H: “In a genuinely free society even
extraordinary tasks can be accomplished by ordinary people in an ordinary way,
and the social process can run at room temperature rather than white heat.
Finally, a society needs a large measure of affluence before it can allow its
members full play of their initiative and bents. It must be able to afford the
waste inherent in a riot of trial and error. There can be no real freedom
without the freedom to fail.”
My response: Individualism begets
creativity, change and innovation, but, if conducted by rational, temperate
adults at room temperature, then society need not be sickened by change, and
affluence and room to fail allow progress and correction to follow.
H: “There is no doubt that
individual freedom is an unequaled factor in the release of social energies,
and particularly in the activation of ordinary people. ‘It infuses,’ says de
Tocqueville, ‘throughout the body social an activity, a force and an energy
which never exist without it and which bring forth wonders.’ But this source of
energy can only be tapped under special conditions: a society must be strong
enough to support, and affluence enough to afford, individual freedom. It would
thus be wholly unreasonable to expect a backward country to modernize itself in
a hurry in an atmosphere of freedom. Its poverty, lack of skill, and its need
for fervor and unity militate against it. In exceptional cases, like Puerto
Rico and Israel, where capital and skills are available, rapid moderation is
not incompatible with a considerable measure of individual freedom.”

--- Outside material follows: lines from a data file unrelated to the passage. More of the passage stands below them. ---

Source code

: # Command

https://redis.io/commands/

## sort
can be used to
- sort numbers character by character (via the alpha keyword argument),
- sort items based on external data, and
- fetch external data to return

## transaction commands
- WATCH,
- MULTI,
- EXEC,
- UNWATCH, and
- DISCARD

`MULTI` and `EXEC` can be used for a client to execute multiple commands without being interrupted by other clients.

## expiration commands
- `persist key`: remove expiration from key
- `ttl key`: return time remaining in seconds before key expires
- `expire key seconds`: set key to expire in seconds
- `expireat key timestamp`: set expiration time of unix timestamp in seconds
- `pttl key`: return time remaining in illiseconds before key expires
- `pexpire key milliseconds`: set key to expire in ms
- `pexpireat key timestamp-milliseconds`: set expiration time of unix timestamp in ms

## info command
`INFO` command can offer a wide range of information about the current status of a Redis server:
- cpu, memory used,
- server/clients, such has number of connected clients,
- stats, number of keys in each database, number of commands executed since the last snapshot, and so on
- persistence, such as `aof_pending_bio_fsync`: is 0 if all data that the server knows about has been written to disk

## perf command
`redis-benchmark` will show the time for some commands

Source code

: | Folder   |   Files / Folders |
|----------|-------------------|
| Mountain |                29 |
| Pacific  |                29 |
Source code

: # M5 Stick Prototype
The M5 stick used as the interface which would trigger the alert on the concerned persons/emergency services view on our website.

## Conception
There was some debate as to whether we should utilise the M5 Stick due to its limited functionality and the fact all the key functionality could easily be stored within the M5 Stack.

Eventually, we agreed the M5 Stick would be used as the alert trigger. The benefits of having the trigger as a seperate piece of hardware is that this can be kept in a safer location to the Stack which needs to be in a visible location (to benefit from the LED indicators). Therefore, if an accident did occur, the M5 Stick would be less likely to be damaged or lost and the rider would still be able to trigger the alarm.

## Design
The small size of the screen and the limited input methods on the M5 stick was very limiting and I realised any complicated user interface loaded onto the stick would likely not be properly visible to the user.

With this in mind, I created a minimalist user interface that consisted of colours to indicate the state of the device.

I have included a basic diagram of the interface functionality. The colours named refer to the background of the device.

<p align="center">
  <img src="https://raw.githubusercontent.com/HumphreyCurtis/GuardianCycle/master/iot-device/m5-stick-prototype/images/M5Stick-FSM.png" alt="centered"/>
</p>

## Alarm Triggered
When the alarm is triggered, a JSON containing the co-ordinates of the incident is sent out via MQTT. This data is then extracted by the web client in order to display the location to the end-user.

My response: If a people in another
Third World country, were to have a skilled population with plenty of capital,
the sense of self-esteem of the masses would not be so depleted and
individually erased, that they must seek collectivist, totalitarian substitutes
and Communistic holy causes, to be created along with rapid modernization.
Skills and affluence render a people
able to modernize and change without embracing drastic, revolutionary
metanarratives to dope them up with false self-regard, so that they can stomach
rapid modernization.
H: “To some extent, the present
dominant role of the intellectual in the modernization of backward countries
also militates against the prevalence of individual freedom. Not only does the
intellectual’s penchant for tutoring, directing and regulating promote a
regimented social pattern, but his craving for the momentous bound to foster an
austere seriousness inhospitable to the full play of freedom.”
My response: The intellectual is a
grandiose fanatic with his craving for constructing, via federal mandate, a
momentous, perfect social order which will “benefit” all, and the intellectual
will direct the building of it, and will rule it as part of the authoritarian
elite once he holds the reins of power. He and his slaves, the captured,
passionate, true-believing masses, strive to remain true to their pure
revolutionary doctrines, and all opposition will be crushed or retrained on the
torture rack. His grim seriousness of purpose and policy allows for no
individual divergence of thought and playful experimentation, not centrally
regulated, and conducted by the individual for its own sake, as he pursues his
personal vision of worldly salvation and happiness.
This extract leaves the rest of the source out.